> Exercise objective:
I need the number of lines in the data that contain the word "unstable", and nothing beyond it.

Collected data entries:
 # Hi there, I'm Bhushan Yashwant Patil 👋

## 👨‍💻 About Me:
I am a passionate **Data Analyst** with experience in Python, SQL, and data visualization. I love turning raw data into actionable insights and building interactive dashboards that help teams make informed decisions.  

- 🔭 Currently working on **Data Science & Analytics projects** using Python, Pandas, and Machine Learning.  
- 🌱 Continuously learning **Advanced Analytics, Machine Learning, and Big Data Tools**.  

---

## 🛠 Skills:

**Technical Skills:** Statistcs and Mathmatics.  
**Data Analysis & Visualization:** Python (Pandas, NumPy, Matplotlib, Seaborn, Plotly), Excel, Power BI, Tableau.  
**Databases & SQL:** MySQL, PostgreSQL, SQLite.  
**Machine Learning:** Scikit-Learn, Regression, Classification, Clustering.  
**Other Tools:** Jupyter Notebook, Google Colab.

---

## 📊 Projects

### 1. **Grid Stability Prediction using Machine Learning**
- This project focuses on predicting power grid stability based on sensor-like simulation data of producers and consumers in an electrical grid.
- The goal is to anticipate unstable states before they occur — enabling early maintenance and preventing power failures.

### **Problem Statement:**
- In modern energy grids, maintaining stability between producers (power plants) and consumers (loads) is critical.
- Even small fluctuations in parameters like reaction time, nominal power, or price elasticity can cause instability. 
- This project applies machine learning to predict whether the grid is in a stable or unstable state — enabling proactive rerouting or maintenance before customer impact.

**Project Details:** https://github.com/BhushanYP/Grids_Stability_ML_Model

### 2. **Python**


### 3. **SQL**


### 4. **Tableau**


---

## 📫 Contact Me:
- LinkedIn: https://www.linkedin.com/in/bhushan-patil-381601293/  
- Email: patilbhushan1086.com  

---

> Completed exercise:
2